Errol Morris: In Person

Errol Morris: In Person

Performance dates, times and locations
Date & Time Cinema Price
Sat 21 Jun, 14:00 Cineworld 2 £10.50/8.40 Box Office closed

Errol Morris and Werner Herzog never did open the grave of Ed Gein’s mother in 1975 to establish whether the serial killer had exhumed her corpse: Morris had second thoughts and stood Herzog up at the graveside. Nor did Morris make his planned debut film about the form of insurance fraud popular in Vernon, Florida, whereby residents lopped their limbs off to claim compensation: death threats from the “nubbies” put him off, and instead he made a gentler tribute to the town’s stash of eccentrics (1981’s Vernon, Florida). Morris did, however, succeed in getting Werner Herzog to eat his shoe, an event immortalised by Les Blank in the short documentary Werner Herzog Eats His Shoe. The gesture was in settlement of a bet Herzog had made that Morris would never complete his first film, 1978’s Gates of Heaven, a study of the owners of pet cemeteries which Roger Ebert rates as one of the ten best films ever made.

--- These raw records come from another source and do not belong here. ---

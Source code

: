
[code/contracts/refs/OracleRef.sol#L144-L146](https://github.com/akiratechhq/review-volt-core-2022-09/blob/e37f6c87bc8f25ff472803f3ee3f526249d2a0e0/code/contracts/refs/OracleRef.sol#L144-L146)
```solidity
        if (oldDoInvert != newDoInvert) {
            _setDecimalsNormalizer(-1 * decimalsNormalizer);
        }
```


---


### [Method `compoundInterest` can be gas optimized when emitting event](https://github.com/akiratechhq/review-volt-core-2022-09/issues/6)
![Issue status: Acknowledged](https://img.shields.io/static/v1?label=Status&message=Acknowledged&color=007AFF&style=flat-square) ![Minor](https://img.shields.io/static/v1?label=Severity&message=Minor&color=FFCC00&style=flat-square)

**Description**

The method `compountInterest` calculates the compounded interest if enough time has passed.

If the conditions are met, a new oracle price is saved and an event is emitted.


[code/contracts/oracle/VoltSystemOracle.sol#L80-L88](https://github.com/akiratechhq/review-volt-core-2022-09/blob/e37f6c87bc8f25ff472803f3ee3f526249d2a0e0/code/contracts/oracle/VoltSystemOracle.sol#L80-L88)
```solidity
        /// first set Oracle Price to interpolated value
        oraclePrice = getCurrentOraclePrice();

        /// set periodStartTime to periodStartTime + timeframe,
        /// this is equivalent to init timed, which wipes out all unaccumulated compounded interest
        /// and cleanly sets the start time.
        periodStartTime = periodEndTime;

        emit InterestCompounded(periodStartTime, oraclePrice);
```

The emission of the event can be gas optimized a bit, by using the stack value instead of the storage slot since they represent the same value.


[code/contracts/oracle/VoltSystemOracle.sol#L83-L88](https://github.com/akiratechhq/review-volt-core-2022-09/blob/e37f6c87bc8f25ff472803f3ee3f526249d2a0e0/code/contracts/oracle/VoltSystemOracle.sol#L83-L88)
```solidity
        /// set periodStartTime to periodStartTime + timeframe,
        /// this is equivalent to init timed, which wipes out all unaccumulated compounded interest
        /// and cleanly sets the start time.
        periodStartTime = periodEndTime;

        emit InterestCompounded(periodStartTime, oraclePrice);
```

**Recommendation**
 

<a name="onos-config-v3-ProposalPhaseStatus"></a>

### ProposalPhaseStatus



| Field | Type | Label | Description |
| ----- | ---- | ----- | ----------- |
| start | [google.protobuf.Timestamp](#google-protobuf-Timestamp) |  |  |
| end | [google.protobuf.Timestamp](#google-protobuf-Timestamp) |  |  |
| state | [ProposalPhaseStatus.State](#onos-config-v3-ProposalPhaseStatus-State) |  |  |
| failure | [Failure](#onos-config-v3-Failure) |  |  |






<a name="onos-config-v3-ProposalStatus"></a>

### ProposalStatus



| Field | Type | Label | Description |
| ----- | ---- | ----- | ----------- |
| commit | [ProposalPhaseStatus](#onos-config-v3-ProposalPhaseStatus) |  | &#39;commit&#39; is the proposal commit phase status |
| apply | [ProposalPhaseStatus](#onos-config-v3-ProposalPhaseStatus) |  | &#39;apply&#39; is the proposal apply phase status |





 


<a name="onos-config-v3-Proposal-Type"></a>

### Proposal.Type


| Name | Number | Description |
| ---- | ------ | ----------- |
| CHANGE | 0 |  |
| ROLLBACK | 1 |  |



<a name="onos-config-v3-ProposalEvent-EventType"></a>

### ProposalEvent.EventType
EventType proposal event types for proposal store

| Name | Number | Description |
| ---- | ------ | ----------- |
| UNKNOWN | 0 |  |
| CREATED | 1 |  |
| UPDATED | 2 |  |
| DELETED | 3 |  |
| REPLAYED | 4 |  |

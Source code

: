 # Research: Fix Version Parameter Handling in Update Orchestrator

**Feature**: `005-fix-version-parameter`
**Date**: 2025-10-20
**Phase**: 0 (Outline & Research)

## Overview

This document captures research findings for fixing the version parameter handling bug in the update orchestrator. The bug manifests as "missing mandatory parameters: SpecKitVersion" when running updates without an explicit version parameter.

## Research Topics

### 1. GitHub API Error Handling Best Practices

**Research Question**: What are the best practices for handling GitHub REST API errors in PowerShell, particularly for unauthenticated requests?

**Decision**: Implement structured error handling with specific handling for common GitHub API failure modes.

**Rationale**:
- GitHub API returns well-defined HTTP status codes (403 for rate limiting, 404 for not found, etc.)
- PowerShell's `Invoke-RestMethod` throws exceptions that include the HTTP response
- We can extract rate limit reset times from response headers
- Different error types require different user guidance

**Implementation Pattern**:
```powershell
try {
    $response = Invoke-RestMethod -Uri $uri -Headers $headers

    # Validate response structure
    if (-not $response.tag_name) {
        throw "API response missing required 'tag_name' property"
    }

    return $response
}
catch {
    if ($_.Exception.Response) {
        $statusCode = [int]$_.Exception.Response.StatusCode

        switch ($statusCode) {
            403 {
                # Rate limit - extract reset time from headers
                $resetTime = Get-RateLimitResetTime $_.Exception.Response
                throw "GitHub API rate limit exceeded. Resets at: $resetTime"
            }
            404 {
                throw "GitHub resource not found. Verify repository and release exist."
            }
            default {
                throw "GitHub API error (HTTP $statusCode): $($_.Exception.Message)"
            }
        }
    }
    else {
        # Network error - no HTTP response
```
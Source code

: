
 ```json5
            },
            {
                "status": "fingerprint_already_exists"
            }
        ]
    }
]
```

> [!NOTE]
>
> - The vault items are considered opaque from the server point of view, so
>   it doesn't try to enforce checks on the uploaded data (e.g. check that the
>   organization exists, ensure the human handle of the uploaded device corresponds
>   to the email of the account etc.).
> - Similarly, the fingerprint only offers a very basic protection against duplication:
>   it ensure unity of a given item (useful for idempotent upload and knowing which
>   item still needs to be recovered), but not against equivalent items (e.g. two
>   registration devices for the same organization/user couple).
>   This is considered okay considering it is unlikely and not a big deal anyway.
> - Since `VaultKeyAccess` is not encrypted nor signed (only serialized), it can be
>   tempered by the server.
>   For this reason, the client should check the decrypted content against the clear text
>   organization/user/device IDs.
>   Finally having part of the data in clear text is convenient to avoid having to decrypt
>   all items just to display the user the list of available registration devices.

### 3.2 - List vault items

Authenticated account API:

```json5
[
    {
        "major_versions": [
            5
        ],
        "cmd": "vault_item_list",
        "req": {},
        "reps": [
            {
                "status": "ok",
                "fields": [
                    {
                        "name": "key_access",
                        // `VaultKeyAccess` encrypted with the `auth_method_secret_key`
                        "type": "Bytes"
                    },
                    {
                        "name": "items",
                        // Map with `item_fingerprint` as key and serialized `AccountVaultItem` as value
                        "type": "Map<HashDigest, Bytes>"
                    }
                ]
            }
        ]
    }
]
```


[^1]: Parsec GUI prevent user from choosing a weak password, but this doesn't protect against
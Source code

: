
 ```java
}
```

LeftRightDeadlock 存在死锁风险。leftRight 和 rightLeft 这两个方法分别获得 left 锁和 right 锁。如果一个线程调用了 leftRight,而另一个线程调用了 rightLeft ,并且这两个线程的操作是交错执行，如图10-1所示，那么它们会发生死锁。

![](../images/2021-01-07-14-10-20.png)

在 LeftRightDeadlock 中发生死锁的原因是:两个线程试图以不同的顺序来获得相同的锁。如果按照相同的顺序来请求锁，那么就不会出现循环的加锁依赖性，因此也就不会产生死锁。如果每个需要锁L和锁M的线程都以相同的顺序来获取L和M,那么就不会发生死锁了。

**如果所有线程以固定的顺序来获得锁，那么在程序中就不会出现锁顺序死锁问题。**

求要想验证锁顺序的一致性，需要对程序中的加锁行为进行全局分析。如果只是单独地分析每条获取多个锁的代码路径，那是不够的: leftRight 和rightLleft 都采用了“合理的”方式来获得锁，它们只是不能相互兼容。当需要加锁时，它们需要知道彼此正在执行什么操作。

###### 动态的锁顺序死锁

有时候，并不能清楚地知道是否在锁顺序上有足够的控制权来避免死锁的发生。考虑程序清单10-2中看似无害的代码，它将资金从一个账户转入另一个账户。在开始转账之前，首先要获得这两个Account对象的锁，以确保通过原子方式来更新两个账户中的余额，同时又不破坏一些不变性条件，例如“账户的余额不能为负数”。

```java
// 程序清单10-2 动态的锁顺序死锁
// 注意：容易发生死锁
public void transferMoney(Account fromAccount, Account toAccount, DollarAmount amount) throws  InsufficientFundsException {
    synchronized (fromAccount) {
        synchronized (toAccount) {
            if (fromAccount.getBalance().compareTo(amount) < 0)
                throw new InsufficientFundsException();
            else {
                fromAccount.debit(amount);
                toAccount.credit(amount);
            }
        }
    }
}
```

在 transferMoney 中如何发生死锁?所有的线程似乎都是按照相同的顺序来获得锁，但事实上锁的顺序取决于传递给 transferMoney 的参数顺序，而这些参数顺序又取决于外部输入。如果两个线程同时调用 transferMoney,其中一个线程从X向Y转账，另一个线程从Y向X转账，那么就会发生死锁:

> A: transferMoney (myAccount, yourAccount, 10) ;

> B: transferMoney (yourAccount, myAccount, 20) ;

The first two films – and the anecdotes around them – now form the bedrock of a career that has seen Morris acclaimed as the father of cinematic documentary. His 1988 film The Thin Blue Line covered a miscarriage of justice, and helped to get its subject out of jail as well as establishing Morris’ status as a filmmaker. The fact that it was not nominated for an Oscar® raised widespread questions about the Academy’s processes. Morris would get his Oscar® in 2004 for his documentary on the Vietnam-era Secretary for Defence, The Fog of War: Eleven Lessons from the life of Robert S Macnamara. Key to Morris’ interview technique is the “Interrotron”, which he first used on Fast, Cheap and Out of Control in 1997. This machine permits the interviewee to speak directly to Morris whilst looking into the camera; “there is,” as Morris puts it, “no third party”. The Interrotron comes into its own once again in his latest film Standard Operating Procedure, which features extraordinarily frank long-form interviews with the soldiers convicted of prisoner abuse at Abu Ghraib.